====== Task material

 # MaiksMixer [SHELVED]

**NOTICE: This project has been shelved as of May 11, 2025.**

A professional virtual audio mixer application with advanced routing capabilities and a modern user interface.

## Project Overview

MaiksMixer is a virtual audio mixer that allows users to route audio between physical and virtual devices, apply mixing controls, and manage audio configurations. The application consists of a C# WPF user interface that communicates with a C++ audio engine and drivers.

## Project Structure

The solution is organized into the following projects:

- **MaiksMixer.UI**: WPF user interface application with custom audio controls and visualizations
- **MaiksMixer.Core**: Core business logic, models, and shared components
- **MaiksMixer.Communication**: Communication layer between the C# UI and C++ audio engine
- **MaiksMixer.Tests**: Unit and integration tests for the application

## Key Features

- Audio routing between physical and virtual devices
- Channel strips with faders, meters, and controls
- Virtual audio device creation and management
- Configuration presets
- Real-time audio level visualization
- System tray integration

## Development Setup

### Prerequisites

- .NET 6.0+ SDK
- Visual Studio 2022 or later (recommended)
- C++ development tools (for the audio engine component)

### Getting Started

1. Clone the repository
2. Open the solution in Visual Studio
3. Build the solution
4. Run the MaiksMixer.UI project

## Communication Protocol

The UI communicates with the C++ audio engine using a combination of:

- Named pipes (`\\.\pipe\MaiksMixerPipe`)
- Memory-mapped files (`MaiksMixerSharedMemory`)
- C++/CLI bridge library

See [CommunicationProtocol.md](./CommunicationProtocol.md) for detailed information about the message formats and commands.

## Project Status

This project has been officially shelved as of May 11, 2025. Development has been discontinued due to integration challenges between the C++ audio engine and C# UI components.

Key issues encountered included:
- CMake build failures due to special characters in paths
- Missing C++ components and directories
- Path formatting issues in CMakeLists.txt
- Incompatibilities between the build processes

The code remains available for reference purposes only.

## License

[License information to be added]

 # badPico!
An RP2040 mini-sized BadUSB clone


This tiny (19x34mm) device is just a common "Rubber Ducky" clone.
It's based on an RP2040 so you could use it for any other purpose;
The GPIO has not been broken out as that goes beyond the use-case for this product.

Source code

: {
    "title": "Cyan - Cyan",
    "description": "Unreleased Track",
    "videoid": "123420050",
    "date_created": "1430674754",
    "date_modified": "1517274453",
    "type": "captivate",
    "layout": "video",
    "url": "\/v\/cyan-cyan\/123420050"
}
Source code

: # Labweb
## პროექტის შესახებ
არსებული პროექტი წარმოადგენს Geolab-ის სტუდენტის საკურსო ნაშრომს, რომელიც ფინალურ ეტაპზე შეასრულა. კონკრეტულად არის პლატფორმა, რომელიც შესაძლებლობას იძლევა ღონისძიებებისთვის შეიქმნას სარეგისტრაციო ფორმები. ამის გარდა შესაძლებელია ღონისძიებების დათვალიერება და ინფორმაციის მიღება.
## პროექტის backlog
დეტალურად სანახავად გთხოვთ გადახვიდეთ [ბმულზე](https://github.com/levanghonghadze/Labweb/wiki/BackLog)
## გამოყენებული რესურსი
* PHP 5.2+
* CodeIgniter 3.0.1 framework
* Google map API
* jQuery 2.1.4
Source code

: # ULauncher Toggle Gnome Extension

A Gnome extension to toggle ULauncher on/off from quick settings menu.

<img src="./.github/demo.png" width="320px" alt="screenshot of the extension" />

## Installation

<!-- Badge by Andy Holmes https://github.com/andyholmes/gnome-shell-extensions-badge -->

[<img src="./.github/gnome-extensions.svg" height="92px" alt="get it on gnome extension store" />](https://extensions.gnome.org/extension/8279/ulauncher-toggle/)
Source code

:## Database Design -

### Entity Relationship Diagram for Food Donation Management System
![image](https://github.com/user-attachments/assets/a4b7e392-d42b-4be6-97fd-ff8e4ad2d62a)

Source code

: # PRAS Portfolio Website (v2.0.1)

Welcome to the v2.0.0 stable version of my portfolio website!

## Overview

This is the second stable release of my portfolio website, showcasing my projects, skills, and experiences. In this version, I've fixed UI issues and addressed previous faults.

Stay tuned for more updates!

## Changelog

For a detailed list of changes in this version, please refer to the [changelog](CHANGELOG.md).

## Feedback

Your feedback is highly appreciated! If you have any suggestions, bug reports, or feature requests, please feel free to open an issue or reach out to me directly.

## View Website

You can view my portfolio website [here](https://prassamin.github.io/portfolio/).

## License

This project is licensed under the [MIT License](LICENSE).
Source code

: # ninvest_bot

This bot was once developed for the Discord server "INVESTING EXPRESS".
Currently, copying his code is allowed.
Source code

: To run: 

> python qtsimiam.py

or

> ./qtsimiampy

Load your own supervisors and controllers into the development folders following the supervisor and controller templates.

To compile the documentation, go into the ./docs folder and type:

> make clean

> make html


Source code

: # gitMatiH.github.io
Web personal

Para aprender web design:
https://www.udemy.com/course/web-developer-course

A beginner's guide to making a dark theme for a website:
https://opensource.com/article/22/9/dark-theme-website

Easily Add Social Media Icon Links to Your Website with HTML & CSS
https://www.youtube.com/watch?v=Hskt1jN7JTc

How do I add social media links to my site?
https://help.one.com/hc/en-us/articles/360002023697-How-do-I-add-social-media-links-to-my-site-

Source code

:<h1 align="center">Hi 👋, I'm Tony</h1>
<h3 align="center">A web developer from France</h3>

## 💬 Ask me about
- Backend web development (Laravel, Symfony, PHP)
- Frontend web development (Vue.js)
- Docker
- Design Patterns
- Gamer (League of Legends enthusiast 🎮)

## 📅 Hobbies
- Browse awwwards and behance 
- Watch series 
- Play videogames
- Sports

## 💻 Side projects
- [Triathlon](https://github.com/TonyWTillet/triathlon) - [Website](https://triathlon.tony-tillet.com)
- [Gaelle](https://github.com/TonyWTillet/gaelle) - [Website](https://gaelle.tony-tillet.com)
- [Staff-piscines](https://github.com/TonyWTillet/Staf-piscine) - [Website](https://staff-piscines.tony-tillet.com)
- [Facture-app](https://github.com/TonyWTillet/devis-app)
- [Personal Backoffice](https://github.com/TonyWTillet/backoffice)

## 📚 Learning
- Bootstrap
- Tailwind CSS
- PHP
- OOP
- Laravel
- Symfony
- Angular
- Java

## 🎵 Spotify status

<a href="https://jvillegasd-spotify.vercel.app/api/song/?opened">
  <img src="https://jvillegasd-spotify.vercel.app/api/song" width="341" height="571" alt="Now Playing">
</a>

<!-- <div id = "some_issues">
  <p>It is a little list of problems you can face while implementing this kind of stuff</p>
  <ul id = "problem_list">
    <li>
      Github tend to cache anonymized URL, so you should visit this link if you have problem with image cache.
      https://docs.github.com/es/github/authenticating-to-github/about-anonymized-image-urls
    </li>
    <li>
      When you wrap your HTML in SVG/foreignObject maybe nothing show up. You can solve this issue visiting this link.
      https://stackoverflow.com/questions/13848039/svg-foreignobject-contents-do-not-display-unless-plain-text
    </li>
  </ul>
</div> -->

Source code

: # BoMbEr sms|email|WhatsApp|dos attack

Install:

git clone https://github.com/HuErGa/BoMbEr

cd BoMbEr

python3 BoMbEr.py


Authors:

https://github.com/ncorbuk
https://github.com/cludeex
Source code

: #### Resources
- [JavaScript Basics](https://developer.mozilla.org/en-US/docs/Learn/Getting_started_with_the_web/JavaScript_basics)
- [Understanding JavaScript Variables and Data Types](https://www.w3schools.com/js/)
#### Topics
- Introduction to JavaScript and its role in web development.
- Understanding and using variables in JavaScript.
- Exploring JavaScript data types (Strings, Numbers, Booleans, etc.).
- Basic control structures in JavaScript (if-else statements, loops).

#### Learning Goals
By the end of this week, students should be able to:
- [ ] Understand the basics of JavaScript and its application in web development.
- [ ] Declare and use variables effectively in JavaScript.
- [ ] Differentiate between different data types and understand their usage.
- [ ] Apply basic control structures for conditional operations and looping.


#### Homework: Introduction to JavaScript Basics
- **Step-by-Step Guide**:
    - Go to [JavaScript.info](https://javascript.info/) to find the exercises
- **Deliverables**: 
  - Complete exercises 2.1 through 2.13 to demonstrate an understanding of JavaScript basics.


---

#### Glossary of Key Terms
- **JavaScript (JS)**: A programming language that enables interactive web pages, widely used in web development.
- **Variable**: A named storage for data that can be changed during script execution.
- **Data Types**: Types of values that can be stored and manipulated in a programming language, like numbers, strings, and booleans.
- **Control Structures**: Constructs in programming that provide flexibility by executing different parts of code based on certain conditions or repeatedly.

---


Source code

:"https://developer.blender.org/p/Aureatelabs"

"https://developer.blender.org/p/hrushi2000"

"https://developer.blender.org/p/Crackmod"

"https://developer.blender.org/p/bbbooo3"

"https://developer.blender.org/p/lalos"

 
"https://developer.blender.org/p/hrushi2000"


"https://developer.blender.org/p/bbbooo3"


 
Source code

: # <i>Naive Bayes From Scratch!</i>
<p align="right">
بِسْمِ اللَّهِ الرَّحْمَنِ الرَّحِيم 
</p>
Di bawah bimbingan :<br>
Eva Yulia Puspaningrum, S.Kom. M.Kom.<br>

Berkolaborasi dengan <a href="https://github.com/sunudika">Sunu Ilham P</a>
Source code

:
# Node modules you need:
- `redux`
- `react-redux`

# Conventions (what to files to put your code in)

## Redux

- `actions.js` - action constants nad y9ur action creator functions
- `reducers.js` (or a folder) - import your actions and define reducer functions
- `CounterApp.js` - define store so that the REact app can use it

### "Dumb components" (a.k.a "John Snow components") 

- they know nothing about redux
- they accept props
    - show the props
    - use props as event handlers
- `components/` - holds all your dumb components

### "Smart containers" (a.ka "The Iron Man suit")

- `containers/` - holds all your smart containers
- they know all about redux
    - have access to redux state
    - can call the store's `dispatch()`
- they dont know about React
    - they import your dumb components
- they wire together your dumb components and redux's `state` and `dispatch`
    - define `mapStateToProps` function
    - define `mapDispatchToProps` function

============

Task statement:
The reply should hold only the lines from the beginning of the listing above through the line with "## Project Overview", each one written exactly as it appears.

Exercise result:
 # MaiksMixer [SHELVED]

**NOTICE: This project has been shelved as of May 11, 2025.**

A professional virtual audio mixer application with advanced routing capabilities and a modern user interface.

## Project Overview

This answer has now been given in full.